Agent Memory Engine (10/10) — Context Tree + BM25 Hybrid Search

4월 05, 2026

OpenClaw memory system rebuilt from a 46KB monolithic file to a multi-layer hierarchy with BM25 search

Key Summary

Replaced a bloated 46KB single file and flat keyword matching with Context Tree + BM25 hybrid
Korean agglutinative morphology problem ("가치관이" fails to match "가치관") resolved via substring matching
Results: search precision 65 → 90, file size reduced 75%, memory-warnings reduced from frequent to rare

Background

An AI agent's memory system is core infrastructure for preserving knowledge across sessions. OpenClaw is a multi-agent platform in stable production. It stores learned content, user preferences, and project rules in memory between sessions, then retrieves that data on demand.

The initial design managed all memory in a single file (self-architecture.md). At small scale this worked. As operations accumulated, the file grew to 46KB — requiring the agent to load the entire file into context on every retrieval. A single file was consuming a significant portion of the context window.

The deeper problem was not file size. It was search precision.

Body

1. Three Limits of the Original System

Limit 1: Monolithic file bloat

When all knowledge is concentrated in one file, even a narrow query forces a full load. Fetching only values-related records still pulls 46KB into context. Irrelevant information interferes with response generation and reduces token efficiency.
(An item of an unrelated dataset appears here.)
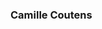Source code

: ### Camille Coutens

<!--
**Kamsou/Kamsou** is a ✨ _special_ ✨ repository because its `README.md` (this file) appears on your GitHub profile.

# N'oubliez jamais d'être heureux. Bon, j'kiffe Nuxtjs c'est pas un secret 😂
Limit 2: Flat keyword matching fails for Korean

The original search performed exact full-keyword matching. A search for "가치관" (values) matched only lines containing that exact string. Korean is an agglutinative language: the same stem combines with postpositions to produce "가치관이", "가치관을", "가치관에서", and other surface forms. Stem-only search misses all inflected variants — result: NO_MATCH.

In English, searching "values" matches most occurrences. In Korean, postposition attachment creates distinct surface strings that diverge from the original stem.

Limit 3: Duplicate accumulation and mixed classification

There was no procedure to check existing content before adding new knowledge. Information such as "TTL is set to 30 minutes" was recorded multiple times in different contexts. Technical decisions, personal preferences, and project rules coexisted inside a single file with no structural separation.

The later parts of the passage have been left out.